The distinction between "jurisdiction" and "venue" has been plainly established and has frequently been recognized. Jurisdiction connotes the power to decide a case on the merits, while venue denotes locality, the place where the suit should be heard.

 

 

Wiglesworth v. Wyrick, 531 S.W.2d 713, 721 (Mo. 1976) (quoting 21 C.J.S. Courts § 15(c)).  Because the statute in question indicates the locality where the suit should be heard, we must conclude that the legislature intended it to establish venue rather than jurisdiction.

 

 

[¶15]       This is not the first time that the legislature used the word "jurisdiction" in a statute intended to establish venue.  In Myuskovich v. State ex rel. Osborn, 59 Wyo. 406, 413, 141 P.2d 540, 542 (1943), we considered statutory language that read as follows:

 

 

Jurisdiction over proceedings to compel support is vested in the district court of the county in which the alleged father is permanently or temporarily resident, or in which the mother or the child resides or is found.

 

 

In the Court's opinion, Justice Blume wrote that the "jurisdiction above mentioned . . . is not, we think, jurisdiction of the subject matter.  It relates to the venue of the action."  Id. at 416, 141 P.2d at 543.  We similarly conclude that, in the statute now at issue, the legislature used the word "jurisdiction," but meant to establish venue.

 

 

[¶16]       State Farm contends that when two statutes directly conflict, the more specific governs over the more general.  See, e.g., Cooper v. Town of Pinedale, 1 P.3d 1197, 1200 (Wyo. 2000); L.U. Sheep Co. v. Board of County Comm'rs, 790 P.2d 663, 674 (Wyo. 1990).  State Farm asserts that the statute concerning non-resident motorists, Wyo. Stat. Ann. § 1-6-301, is more specific, and should control.  It therefore urges us to hold that jurisdiction over the two cases at issue should lie in the district court.

 

[¶17]       We need not resort to this canon of construction, however, because our reading of the two statutes resolves the apparent conflict.  When faced with statutes that appear to conflict, we first attempt "to harmonize them so as to give full effect to each."  Jessen v.
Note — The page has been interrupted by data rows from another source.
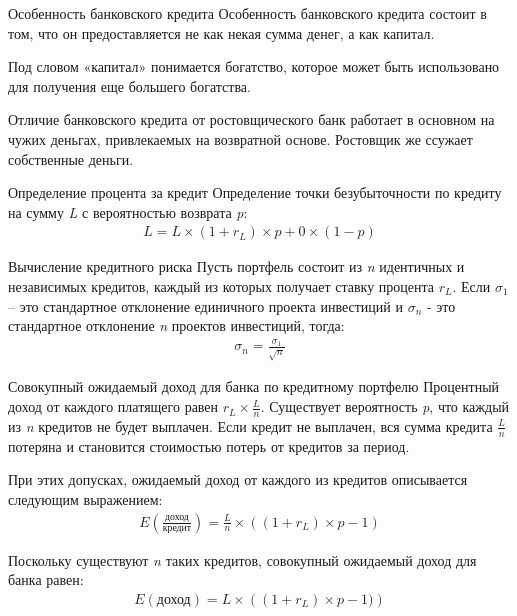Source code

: \documentclass[_Banking_p1.tex]{subfiles}
\begin{document}
\begin{frame}{Особенность банковского кредита}
Особенность банковского кредита состоит в том, что он предоставляется не как некая сумма денег, а как капитал.

Под словом «капитал» понимается богатство, которое может быть использовано для получения еще большего богатства.
\end{frame}

\begin{frame}{Отличие банковского кредита от ростовщического}
банк работает в основном на чужих деньгах, привлекаемых на возвратной основе. Ростовщик же ссужает собственные деньги.
\end{frame}

\begin{frame}{Определение процента за кредит}
Определение точки безубыточности по кредиту на сумму \textit{L }с вероятностью возврата \textit{p}: 
\begin{align}
L=L\times (1+r_L)\times p + 0 \times (1-p)
\end{align}
\end{frame}

\begin{frame}{Вычисление кредитного риска}
Пусть портфель состоит из \textit{n} идентичных и независимых кредитов, каждый из которых получает ставку процента $r_L$.
Если $\sigma_1$ – это стандартное отклонение единичного проекта инвестиций и $\sigma_n$ - это стандартное отклонение \textit{n} проектов инвестиций, тогда:
\begin{align}
\sigma_n=\frac{\sigma_1}{\sqrt{n}}
\end{align}
\end{frame}

\begin{frame}[allowframebreaks]{Совокупный ожидаемый доход для банка по кредитному портфелю}
Процентный доход от каждого платящего равен $r_L \times \frac{L}{n}$. Существует вероятность \textit{p}, что каждый из \textit{n} кредитов не будет выплачен. Если кредит не выплачен, вся сумма кредита $\frac{L}{n}$ потеряна и становится стоимостью потерь от кредитов за период. 

\pagebreak
При этих допусках, ожидаемый доход от каждого из кредитов описывается следующим выражением:
\begin{align}
E\left(\frac{\text{доход}}{\text{кредит}}\right)=\frac{L}{n}\times \left((1+r_L)\times p -1\right)
\end{align}

Поскольку существуют \textit{n} таких кредитов, совокупный ожидаемый доход для банка равен:
\begin{align}
E(\text{доход}) = L \times \left((1 + r_L) \times p - 1)\right)
\end{align}
\end{frame}
\end{document}

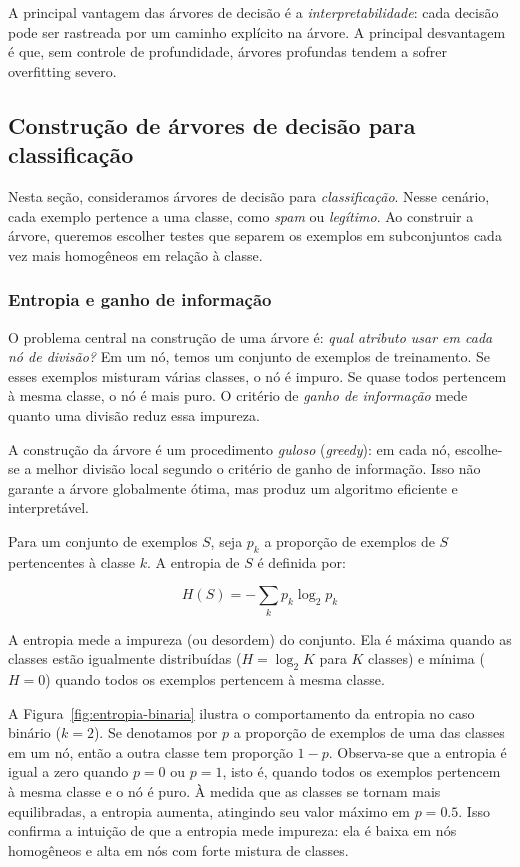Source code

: \documentclass[12pt,a4paper]{article}
\begin{document}
A principal vantagem das árvores de decisão é a \emph{interpretabilidade}: cada decisão pode ser rastreada por um caminho explícito na árvore. A principal desvantagem é que, sem controle de profundidade, árvores profundas tendem a sofrer overfitting severo.

\subsection{Construção de árvores de decisão para classificação}
\label{subsec:entropia}

Nesta seção, consideramos árvores de decisão para \emph{classificação}. Nesse cenário, cada exemplo pertence a uma classe, como \emph{spam} ou \emph{legítimo}. Ao construir a árvore, queremos escolher testes que separem os exemplos em subconjuntos cada vez mais homogêneos em relação à classe.

\subsubsection{Entropia e ganho de informação}

O problema central na construção de uma árvore é: \emph{qual atributo usar em cada nó de divisão?} Em um nó, temos um conjunto de exemplos de treinamento. Se esses exemplos misturam várias classes, o nó é impuro. Se quase todos pertencem à mesma classe, o nó é mais puro. O critério de \emph{ganho de informação} mede quanto uma divisão reduz essa impureza.

A construção da árvore é um procedimento \emph{guloso} (\textit{greedy}): em cada nó, escolhe-se a melhor divisão local segundo o critério de ganho de informação. Isso não garante a árvore globalmente ótima, mas produz um algoritmo eficiente e interpretável.

Para um conjunto de exemplos $S$, seja $p_k$ a proporção de exemplos de $S$ pertencentes à classe $k$. A entropia de $S$ é definida por:

\[
H(S) = -\sum_k p_k \log_2 p_k
\]

A entropia mede a impureza (ou desordem) do conjunto. Ela é máxima quando as classes estão igualmente distribuídas ($H = \log_2 K$ para $K$ classes) e mínima ($H = 0$) quando todos os exemplos pertencem à mesma classe.

A Figura~\ref{fig:entropia-binaria} ilustra o comportamento da entropia no caso binário ($k=2$). Se denotamos por $p$ a proporção de exemplos de uma das classes em um nó, então a outra classe tem proporção $1-p$. Observa-se que a entropia é igual a zero quando $p=0$ ou $p=1$, isto é, quando todos os exemplos pertencem à mesma classe e o nó é puro. À medida que as classes se tornam mais equilibradas, a entropia aumenta, atingindo seu valor máximo em $p=0.5$. Isso confirma a intuição de que a entropia mede impureza: ela é baixa em nós homogêneos e alta em nós com forte mistura de classes.
\end{document}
Burry, 13 P.3d 1118, 1121 (Wyo. 2000); Cooper, 1 P.3d at 1200.  Our conclusions that Wyo. Stat. Ann. § 5-9-128(a) establishes subject matter jurisdiction, while Wyo. Stat. Ann. § 1-6-301 was intended to establish venue, resolves the apparent conflict, and gives full effect to each statute.  Harmonizing the two statutes leads to this answer to the certified question:  Circuit courts have subject matter jurisdiction over a civil suit brought against a non-resident, when the prayer for recovery does not exceed $7,000.00.

 

 

[¶18]       We remand this case to the district court for proceedings consistent with this opinion.

 

 

FOOTNOTES

 

 

1The complaint against Mr. Kunz was filed in GoshenCounty.  Suit was brought against Mr. Dufka in NiobraraCounty.